▸ **Prompt**
Every line from the top of the records through the one bearing "# activity-view" is to be reproduced exactly, and pictures are to be left out.

BEGIN Material provided

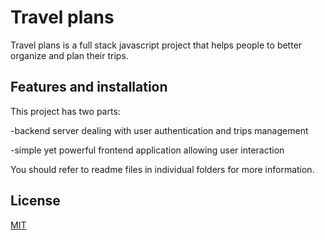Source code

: # Travel plans

Travel plans is a full stack javascript project that helps people to better organize and plan their trips.

## Features and installation

This project has two parts:

-backend server dealing with user authentication and trips management

-simple yet powerful frontend application allowing user interaction

You should refer to readme files in individual folders for more information.

## License

[MIT](https://choosealicense.com/licenses/mit/)
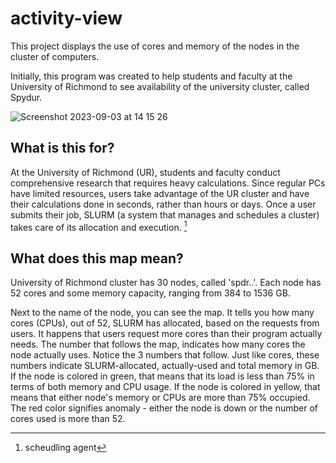 # activity-view
This project displays the use of cores and memory of the nodes in the cluster of computers.

Initially, this program was created to help students and faculty at the University of Richmond to see availability of the university cluster, called Spydur. 

![Screenshot 2023-09-03 at 14 15 26](https://github.com/alinka955/activity-view/assets/78833495/ac054306-85c7-4c87-a343-21fa169cf1eb)

## What is this for?
At the University of Richmond (UR), students and faculty conduct comprehensive research that requires heavy calculations. Since regular PCs have limited resources, users take advantage of the UR cluster and have their calculations done in seconds, rather than hours or days. Once a user submits their job, SLURM (a system that manages and schedules a cluster) takes care of its allocation and execution. [^footnote]

## What does this map mean?
University of Richmond cluster has 30 nodes, called 'spdr..'. Each node has 52 cores and some memory capacity, ranging from 384 to 1536 GB. 

Next to the name of the node, you can see the map. It tells you how many cores (CPUs), out of 52, SLURM has allocated, based on the requests from users.
It happens that users request more cores than their program actually needs.
 The number that follows the map, indicates how many
 cores the node actually uses.
Notice the 3 numbers that follow. Just like cores, these
 numbers indicate SLURM-allocated, actually-used and total
 memory in GB.
If the node is colored in green, that means that its load
 is less than 75% in terms of both memory and CPU usage.
If the node is colored in yellow, that means that either node's
 memory or CPUs are more than 75% occupied.
The red color signifies anomaly - either the node is down or
 the number of cores used is more than 52.

[^footnote]: scheudling agent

END Material provided

▸ **Exercise response**
Source code

: # Travel plans

Travel plans is a full stack javascript project that helps people to better organize and plan their trips.

## Features and installation

This project has two parts:

-backend server dealing with user authentication and trips management

-simple yet powerful frontend application allowing user interaction

You should refer to readme files in individual folders for more information.

## License

[MIT](https://choosealicense.com/licenses/mit/)
 # activity-view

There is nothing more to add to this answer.